L’homme de génie s’impose ainsi à lui-même cette habitude d’organiser promptement ses prévisions, de ne laisser passer aucun fait, de ne laisser accomplir aucun acte, de ne s’abandonner à l’attrait d’aucun phénomène sensible, sans leur trouver la place où leur concours doit le mieux assurer l’accroissement de la lumière cherchée, l’efficacité des efforts déployés… Les circonstances peuvent alors se succéder autour de lui aussi nombreuses et aussi imprévues qu’on le voudra ; le peu qu’il voit lui sert à reconstituer sûrement ce qu’il ne voit pas. Puis une fois qu’il a saisit le lien, invisible pour les autres, soit des difficultés ou des résistances auxquelles doit se heurter son action, soit des contradictions apparentes des faits qu’il étudie, il renouvelle, s’il le faut, ses dispositions, il varie ses expériences (sans en faire jamais d’invraisemblables), déplaçant donc quelquefois le centre de ses efforts, mais se préoccupant toujours d’en avoir un. Si le fait qu’il rencontre devant lui est d’importance secondaire, il le classe dans le groupe déjà ébauché ; s’il lui paraît véritablement nouveau et gros de conséquences probables, c’est de lui qu’il tire une idée maîtresse, à laquelle dorénavent il subordonnera ses essais. Le grand dessein qu’il a pu entreprendre enveloppe ainsi à son tour des séries de desseins partiels, où l’idée gouverne le fait, où le pressentiment du futur conduit l’action du présent.

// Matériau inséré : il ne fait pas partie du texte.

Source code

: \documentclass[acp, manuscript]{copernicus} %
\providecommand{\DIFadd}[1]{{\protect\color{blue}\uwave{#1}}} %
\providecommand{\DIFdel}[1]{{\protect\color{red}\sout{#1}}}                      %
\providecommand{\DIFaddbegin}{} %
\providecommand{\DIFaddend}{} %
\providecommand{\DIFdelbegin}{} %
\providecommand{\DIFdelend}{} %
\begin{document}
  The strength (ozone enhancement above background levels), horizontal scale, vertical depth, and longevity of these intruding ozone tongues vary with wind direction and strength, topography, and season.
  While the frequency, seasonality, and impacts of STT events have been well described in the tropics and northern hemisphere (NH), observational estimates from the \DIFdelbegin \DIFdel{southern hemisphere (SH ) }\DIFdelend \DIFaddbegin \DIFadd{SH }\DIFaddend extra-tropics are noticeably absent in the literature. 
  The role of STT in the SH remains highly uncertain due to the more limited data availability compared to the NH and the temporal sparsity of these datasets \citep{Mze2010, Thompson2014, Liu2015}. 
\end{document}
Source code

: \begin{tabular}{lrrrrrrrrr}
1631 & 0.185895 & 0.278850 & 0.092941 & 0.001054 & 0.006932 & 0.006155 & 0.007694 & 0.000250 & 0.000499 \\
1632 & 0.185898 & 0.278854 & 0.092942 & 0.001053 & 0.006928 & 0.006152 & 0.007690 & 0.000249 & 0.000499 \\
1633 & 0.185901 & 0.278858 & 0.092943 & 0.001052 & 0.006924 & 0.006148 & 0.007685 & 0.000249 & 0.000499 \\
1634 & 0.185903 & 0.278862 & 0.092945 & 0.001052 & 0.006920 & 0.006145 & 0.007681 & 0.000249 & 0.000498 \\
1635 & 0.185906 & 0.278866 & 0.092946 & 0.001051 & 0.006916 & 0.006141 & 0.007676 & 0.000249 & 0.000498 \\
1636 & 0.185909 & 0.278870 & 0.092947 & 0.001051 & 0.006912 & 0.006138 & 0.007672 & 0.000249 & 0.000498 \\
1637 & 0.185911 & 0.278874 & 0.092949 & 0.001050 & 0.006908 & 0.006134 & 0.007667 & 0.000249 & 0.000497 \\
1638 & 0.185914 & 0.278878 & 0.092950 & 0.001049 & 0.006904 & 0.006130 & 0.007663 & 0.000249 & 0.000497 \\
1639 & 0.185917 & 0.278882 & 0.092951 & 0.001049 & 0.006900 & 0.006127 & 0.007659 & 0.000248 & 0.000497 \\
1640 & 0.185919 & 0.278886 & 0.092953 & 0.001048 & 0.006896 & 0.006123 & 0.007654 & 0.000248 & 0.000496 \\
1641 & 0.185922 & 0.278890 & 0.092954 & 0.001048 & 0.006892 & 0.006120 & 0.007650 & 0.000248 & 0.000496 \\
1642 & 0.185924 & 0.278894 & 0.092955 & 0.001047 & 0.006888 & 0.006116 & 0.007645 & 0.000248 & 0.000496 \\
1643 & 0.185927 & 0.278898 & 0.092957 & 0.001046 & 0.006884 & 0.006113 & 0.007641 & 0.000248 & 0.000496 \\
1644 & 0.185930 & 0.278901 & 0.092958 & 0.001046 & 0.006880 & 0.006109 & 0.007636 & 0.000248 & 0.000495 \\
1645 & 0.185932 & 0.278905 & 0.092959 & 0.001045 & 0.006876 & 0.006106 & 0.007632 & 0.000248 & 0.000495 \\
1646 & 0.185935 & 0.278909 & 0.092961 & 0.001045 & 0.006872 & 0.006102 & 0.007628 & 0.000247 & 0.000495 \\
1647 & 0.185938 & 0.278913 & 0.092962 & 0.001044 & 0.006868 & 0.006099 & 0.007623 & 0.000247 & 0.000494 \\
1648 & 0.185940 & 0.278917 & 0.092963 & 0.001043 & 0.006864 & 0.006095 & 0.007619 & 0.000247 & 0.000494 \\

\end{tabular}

« Si l’on savait ce que l’on cherche, on ne le chercherait pas, car on l’aurait déjà trouvé. » Voilà l’objection que l’on, oppose à l’idée de la finalité dans l’art et dans la science. On oublie d’abord que, si l’on ne voyait rien à chercher, l’on ne chercherait pas du tout, et l’on oublie le rôle mille fois expliqué, mille fois démontré salutaire, indispensable, incessant, des hypothèses dans la science. On oublie de plus que l’idée directrice n’est pas faite uniquement de conceptions abstraites, de propositions, de formules ou de généralisations expérimentales, en un mot d’éléments purement intellectuels.